Check each line of the entries below for the string "생각하면"; copy every line where it appears.

-- WORKING DATA follows --

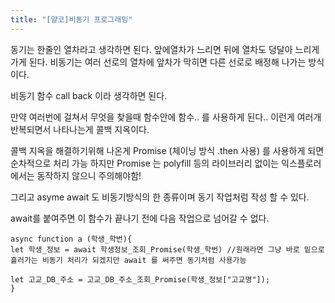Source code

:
 ```yaml
---
title: "[얄코]비동기 프로그래밍"
---
```


동기는 한줄인 열차라고 생각하면 된다. 앞에열차가 느리면 뒤에 열차도 덩달아 느리게 가게 된다.
비동기는  여러 선로의 열차에 앞차가 막히면 다른 선로로 배정해 나가는 방식이다.

비동기 함수 call back 이라 생각하면 된다.

만약 여러번에 걸쳐서 무엇을 찾을때 함수안에 함수.. 를 사용하게 된다.. 이런게 여러개 반복되면서 나타나는게
콜백 지옥이다.

콜백 지옥을 해결하기위해 나온게 
Promise (체이닝 방식 .then 사용) 를 사용하게 되면 순차적으로 처리 가능
하지만 Promise 는 polyfill 등의 라이브러리 없이는 익스플로러에서는 동작하지 않으니 주의해야함!

그리고
asyme await 도 비동기방식의 한 종류이며 동기 작업처럼 작성 할 수 있다.

await를 붙여주면 이 함수가 끝나기 전에 다음 작업으로 넘어갈 수 없다.
```
async function a (학생_학번){
let 학생_정보 = await 학생정보_조회_Promise(학생_학번) //원래라면 그냥 바로 밑으로 흘러가는 비동기 처리가 되겠지만 await 를 써주면 동기처럼 사용가능

let 고교_DB_주소 = 고교_DB_주소_조회_Promise(학생_정보["고교명"]);
}
```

-- WORKING DATA concluded --

ANSWER TO THIS PROBLEM →
동기는 한줄인 열차라고 생각하면 된다. 앞에열차가 느리면 뒤에 열차도 덩달아 느리게 가게 된다.
비동기 함수 call back 이라 생각하면 된다.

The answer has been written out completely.